Make sure your laptop is dual-voltage; most, but not all, laptops operate equally well on 110 and 220 volts and so require only an adapter. Never plug your computer into any socket without first asking about surge protection: although Scotland is computer-friendly, few hotels and B&Bs outside the major cities have built-in current stabilizers. Electrical fluctuations and surges can short your adapter or even destroy your computer, so it's worthwhile to purchase a surge protector in the United Kingdom that plugs into the socket.
All hotels and many B&Bs have facilities for computer users, such as a dedicated PC room or broadband and Wi-Fi services for Internet access.
The good news is that you can now make a direct-dial telephone call from virtually any point on earth. The bad news? You can't always do so cheaply. Calling from a hotel is almost always the most expensive option; hotels usually add huge surcharges to all calls, particularly international ones.
When you're calling anywhere in Great Britain from the United States, the country code is 44. When dialing a Scottish or British number from abroad, drop the initial 0 from the local area code. For instance, if you're calling Edinburgh Castle from New York City, dial 011 (the international code), 44 (the Great Britain country code), 131 (the Edinburgh city code), and then 225-9846 (the number proper).
Calling Within Scotland
Cell phones are ubiquitous, but there are three types of public pay phones: those that accept only coins, those that accept only phone cards, and those that take British Telecom (BT) phone cards and credit cards. For coin-only phones, insert coins before dialing (minimum charge is 10p). Sometimes phones have a "press on answer" (POA) button, which you press when the caller answers.
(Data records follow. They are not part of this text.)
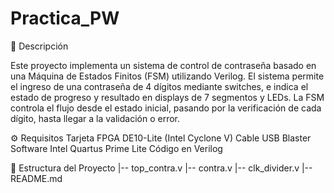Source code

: # Practica_PW

📌 Descripción

Este proyecto implementa un sistema de control de contraseña basado en una Máquina de Estados Finitos (FSM) utilizando Verilog. El sistema permite el ingreso de una contraseña de 4 dígitos mediante switches, e indica el estado de progreso y resultado en displays de 7 segmentos y LEDs. La FSM controla el flujo desde el estado inicial, pasando por la verificación de cada dígito, hasta llegar a la validación o error.

⚙️ Requisitos
Tarjeta FPGA DE10-Lite (Intel Cyclone V)
Cable USB Blaster
Software Intel Quartus Prime Lite
Código en Verilog

📂 Estructura del Proyecto
|-- top_contra.v
|-- contra.v
|-- clk_divider.v
|-- README.md

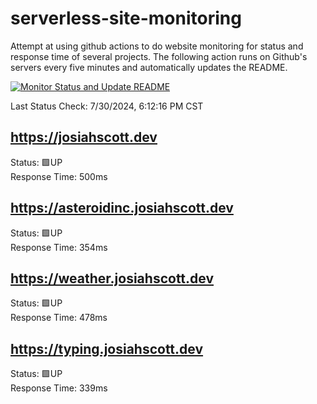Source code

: # serverless-site-monitoring
Attempt at using github actions to do website monitoring for status and response time of several projects. The following action runs on Github's servers every five minutes and automatically updates the README.  

[![Monitor Status and Update README](https://github.com/JosiahSco/serverless-site-monitoring/actions/workflows/monitor.yaml/badge.svg)](https://github.com/JosiahSco/serverless-site-monitoring/actions/workflows/monitor.yaml)

Last Status Check: 7/30/2024, 6:12:16 PM CST

## https://josiahscott.dev
Status: 🟩UP  
Response Time: 500ms

## https://asteroidinc.josiahscott.dev
Status: 🟩UP  
Response Time: 354ms

## https://weather.josiahscott.dev
Status: 🟩UP  
Response Time: 478ms

## https://typing.josiahscott.dev
Status: 🟩UP  
Response Time: 339ms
All calls are charged according to the time of day. Standard rate is weekdays 8 am to 6 pm; cheap rate is weekdays 6 pm to 8 am and all day on weekends, when it's even cheaper. A local call before 6 pm costs 15p, 30p from a pay phone for three minutes. A daytime call to the United States will cost 24p a minute on a regular phone (weekends are cheaper), 80p on a pay phone.
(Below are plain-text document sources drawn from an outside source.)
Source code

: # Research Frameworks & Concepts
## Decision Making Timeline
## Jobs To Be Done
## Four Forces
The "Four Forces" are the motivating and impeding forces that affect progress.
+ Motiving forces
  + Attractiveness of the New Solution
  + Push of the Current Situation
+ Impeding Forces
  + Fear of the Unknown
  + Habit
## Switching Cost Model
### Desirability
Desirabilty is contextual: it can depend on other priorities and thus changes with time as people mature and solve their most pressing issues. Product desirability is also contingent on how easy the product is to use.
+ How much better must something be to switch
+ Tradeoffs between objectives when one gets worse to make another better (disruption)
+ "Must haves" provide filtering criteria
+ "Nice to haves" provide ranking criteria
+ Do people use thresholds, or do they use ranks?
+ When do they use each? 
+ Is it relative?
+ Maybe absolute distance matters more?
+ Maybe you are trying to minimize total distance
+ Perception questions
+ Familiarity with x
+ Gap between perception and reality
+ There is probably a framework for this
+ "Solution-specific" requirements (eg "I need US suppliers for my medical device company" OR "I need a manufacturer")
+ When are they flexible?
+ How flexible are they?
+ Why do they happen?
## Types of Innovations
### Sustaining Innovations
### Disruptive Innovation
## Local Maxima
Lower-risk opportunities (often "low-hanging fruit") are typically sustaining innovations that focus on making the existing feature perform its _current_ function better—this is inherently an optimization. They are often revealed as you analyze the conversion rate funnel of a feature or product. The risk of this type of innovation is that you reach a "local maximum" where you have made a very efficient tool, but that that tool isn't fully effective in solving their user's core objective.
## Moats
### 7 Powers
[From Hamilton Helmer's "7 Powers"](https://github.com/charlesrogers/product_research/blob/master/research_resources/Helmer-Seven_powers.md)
To call a number with the same area code as the number from which you are dialing, omit the area-code digits when you dial. For long-distance calls within Britain, dial the area code (which usually begins with 01), followed by the telephone number. In provincial areas the dialing codes for nearby towns are often posted in the booth.
To call the operator, dial 100; directory inquiries (information), 118-500; international directory inquiries, 118-505.
In Scotland cellular-phone numbers, the 0800 toll-free code, and local-rate 0345 numbers do not have a 1 after the initial 0, nor do many premium-rate numbers, for example 0891, and special-rate numbers, for example 08705.
Freephone (toll-free) numbers start with 0800 or 0808; national information numbers start with 0845. A word of warning: 0870 numbers are not toll-free numbers; in fact, numbers beginning with 0871 or the 0900 prefix are premium-rate numbers, and it costs extra to call them. The amount varies and is usually relatively small when dialed from within the country but can be excessive when dialed from outside the United Kingdom.
Calling Outside Scotland
The country code for the United States is 1.
To make international calls from Scotland, dial 00 + the country code + area code + number. For the international operator, credit card, or collect calls, dial 155.
AT&T Direct (0800/013-0011. www.att.com.)
MCI WorldPhone (0800/279-5088. www.consumer.mci.com.)
Sprint International Access (0808/234-6616. www.sprint.com.)
You can purchase BT (British Telecom) phone cards for use on public phones from shops, post offices, and newsstands. They're ideal for longer calls, are composed of units of 20p, and come in values of £2, £5, £10, and £20. An indicator panel on the phone shows the number of units you've used; at the end of your call the card is returned. Where credit cards are taken, slide the card through, as indicated. Beware of buying cards that require you to dial a free phone number; some of these are not legitimate. It's better to get a BT card.
If you have a multiband phone (some countries use different frequencies than what's used in the United States) and your service provider uses the world-standard GSM network (as do T-Mobile, Cingular, and Verizon), you can probably use your phone abroad. Roaming fees can be steep, however: 99¢ a minute is considered reasonable. And overseas you normally pay the toll charges for incoming calls. It's almost always cheaper to send a text message than to make a call, since text messages have a very low set fee (often less than 5¢).
If you just want to make local calls, consider buying a new SIM card (note that your provider may have to unlock your phone for you to use a different SIM card) and a prepaid-service plan in the destination. You'll then have a local number and can make local calls at local rates.
Cell phones are getting less and less expensive to buy; so much so that it's now cheaper to buy a new cell phone while abroad than it is to rent one. Rates run from as low as £20 a month for unlimited calls with a pay-as-you-go card.